EXERCISE REQUIREMENTS
Every entry that follows should be output again, word for word.

BEGIN AVAILABLE RECORDS

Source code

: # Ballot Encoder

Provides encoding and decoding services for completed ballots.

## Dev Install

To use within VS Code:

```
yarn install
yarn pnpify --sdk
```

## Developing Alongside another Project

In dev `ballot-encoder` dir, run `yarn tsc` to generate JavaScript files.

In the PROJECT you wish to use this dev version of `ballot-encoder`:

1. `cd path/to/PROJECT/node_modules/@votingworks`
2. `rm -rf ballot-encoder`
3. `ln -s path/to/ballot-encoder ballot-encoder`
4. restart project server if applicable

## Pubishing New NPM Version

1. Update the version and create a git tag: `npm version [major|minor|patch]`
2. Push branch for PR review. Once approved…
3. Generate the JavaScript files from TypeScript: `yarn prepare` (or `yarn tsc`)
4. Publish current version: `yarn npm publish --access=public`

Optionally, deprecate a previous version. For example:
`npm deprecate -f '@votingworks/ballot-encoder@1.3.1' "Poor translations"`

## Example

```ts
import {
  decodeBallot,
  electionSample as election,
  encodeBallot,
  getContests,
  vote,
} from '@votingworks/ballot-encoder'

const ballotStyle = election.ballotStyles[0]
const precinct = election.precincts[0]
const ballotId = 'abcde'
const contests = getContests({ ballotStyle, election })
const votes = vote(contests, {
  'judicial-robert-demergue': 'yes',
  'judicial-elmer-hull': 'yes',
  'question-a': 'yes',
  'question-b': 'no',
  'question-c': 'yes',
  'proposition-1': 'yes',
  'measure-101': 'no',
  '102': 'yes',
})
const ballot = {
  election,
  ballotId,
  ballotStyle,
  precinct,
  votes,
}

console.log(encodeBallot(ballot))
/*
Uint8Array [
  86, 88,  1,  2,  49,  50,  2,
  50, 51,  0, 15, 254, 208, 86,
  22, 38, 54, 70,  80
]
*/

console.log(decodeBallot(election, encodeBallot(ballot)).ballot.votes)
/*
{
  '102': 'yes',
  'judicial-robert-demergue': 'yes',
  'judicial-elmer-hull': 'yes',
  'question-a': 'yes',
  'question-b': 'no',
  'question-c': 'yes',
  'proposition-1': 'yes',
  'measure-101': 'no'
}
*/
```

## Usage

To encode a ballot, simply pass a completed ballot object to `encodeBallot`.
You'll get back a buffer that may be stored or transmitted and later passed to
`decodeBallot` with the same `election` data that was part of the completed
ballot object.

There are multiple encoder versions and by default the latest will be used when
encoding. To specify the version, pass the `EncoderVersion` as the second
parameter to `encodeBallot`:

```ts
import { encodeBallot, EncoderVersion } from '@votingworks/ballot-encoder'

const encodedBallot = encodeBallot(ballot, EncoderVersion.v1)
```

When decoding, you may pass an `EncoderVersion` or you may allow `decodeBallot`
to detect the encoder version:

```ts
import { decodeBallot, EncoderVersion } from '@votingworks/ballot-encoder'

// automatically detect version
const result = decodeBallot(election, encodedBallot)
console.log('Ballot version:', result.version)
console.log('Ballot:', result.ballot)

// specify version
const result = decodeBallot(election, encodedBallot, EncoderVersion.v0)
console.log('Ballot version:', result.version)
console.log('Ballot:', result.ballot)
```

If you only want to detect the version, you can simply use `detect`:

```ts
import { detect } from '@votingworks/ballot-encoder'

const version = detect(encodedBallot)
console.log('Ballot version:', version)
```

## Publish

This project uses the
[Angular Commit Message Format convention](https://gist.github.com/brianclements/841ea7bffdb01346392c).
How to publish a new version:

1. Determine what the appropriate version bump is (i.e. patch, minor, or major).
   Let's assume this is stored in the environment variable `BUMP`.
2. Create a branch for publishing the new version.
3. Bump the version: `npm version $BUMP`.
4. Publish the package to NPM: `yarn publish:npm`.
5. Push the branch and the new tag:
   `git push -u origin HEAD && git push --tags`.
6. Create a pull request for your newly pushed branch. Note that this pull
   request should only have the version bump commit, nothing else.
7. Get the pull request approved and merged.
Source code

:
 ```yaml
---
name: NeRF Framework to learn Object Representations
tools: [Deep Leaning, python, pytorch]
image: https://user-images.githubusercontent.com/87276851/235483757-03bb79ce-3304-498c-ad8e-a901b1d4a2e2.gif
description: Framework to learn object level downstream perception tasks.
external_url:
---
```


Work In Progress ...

END AVAILABLE RECORDS

TASK SOLUTION
Source code

: # Ballot Encoder

Provides encoding and decoding services for completed ballots.

## Dev Install

To use within VS Code:

```
yarn install
yarn pnpify --sdk
```

## Developing Alongside another Project

In dev `ballot-encoder` dir, run `yarn tsc` to generate JavaScript files.

In the PROJECT you wish to use this dev version of `ballot-encoder`:

1. `cd path/to/PROJECT/node_modules/@votingworks`
2. `rm -rf ballot-encoder`
3. `ln -s path/to/ballot-encoder ballot-encoder`
4. restart project server if applicable

## Pubishing New NPM Version

1. Update the version and create a git tag: `npm version [major|minor|patch]`
2. Push branch for PR review. Once approved…
3. Generate the JavaScript files from TypeScript: `yarn prepare` (or `yarn tsc`)
4. Publish current version: `yarn npm publish --access=public`

Optionally, deprecate a previous version. For example:
`npm deprecate -f '@votingworks/ballot-encoder@1.3.1' "Poor translations"`

## Example

```ts
import {
  decodeBallot,
  electionSample as election,
  encodeBallot,
  getContests,
  vote,
} from '@votingworks/ballot-encoder'

const ballotStyle = election.ballotStyles[0]
const precinct = election.precincts[0]
const ballotId = 'abcde'
const contests = getContests({ ballotStyle, election })
const votes = vote(contests, {
  'judicial-robert-demergue': 'yes',
  'judicial-elmer-hull': 'yes',
  'question-a': 'yes',
  'question-b': 'no',
  'question-c': 'yes',
  'proposition-1': 'yes',
  'measure-101': 'no',
  '102': 'yes',
})
const ballot = {
  election,
  ballotId,
  ballotStyle,
  precinct,
  votes,
}

console.log(encodeBallot(ballot))
/*
Uint8Array [
  86, 88,  1,  2,  49,  50,  2,
  50, 51,  0, 15, 254, 208, 86,
  22, 38, 54, 70,  80
]
*/

console.log(decodeBallot(election, encodeBallot(ballot)).ballot.votes)
/*
{
  '102': 'yes',
  'judicial-robert-demergue': 'yes',
  'judicial-elmer-hull': 'yes',
  'question-a': 'yes',
  'question-b': 'no',
  'question-c': 'yes',
  'proposition-1': 'yes',
  'measure-101': 'no'
}
*/
```

## Usage

To encode a ballot, simply pass a completed ballot object to `encodeBallot`.
You'll get back a buffer that may be stored or transmitted and later passed to
`decodeBallot` with the same `election` data that was part of the completed
ballot object.

There are multiple encoder versions and by default the latest will be used when
encoding. To specify the version, pass the `EncoderVersion` as the second
parameter to `encodeBallot`:

```ts
import { encodeBallot, EncoderVersion } from '@votingworks/ballot-encoder'

const encodedBallot = encodeBallot(ballot, EncoderVersion.v1)
```

When decoding, you may pass an `EncoderVersion` or you may allow `decodeBallot`
to detect the encoder version:

```ts
import { decodeBallot, EncoderVersion } from '@votingworks/ballot-encoder'

// automatically detect version
const result = decodeBallot(election, encodedBallot)
console.log('Ballot version:', result.version)
console.log('Ballot:', result.ballot)

// specify version
const result = decodeBallot(election, encodedBallot, EncoderVersion.v0)
console.log('Ballot version:', result.version)
console.log('Ballot:', result.ballot)
```

If you only want to detect the version, you can simply use `detect`:

```ts
import { detect } from '@votingworks/ballot-encoder'

const version = detect(encodedBallot)
console.log('Ballot version:', version)
```

## Publish

This project uses the
[Angular Commit Message Format convention](https://gist.github.com/brianclements/841ea7bffdb01346392c).
How to publish a new version:

1. Determine what the appropriate version bump is (i.e. patch, minor, or major).
   Let's assume this is stored in the environment variable `BUMP`.
2. Create a branch for publishing the new version.
3. Bump the version: `npm version $BUMP`.
4. Publish the package to NPM: `yarn publish:npm`.
5. Push the branch and the new tag:
   `git push -u origin HEAD && git push --tags`.
6. Create a pull request for your newly pushed branch. Note that this pull
   request should only have the version bump commit, nothing else.
7. Get the pull request approved and merged.
Source code

:
 ```yaml
---
name: NeRF Framework to learn Object Representations
tools: [Deep Leaning, python, pytorch]
image: https://user-images.githubusercontent.com/87276851/235483757-03bb79ce-3304-498c-ad8e-a901b1d4a2e2.gif
description: Framework to learn object level downstream perception tasks.
external_url:
---
```


Work In Progress ...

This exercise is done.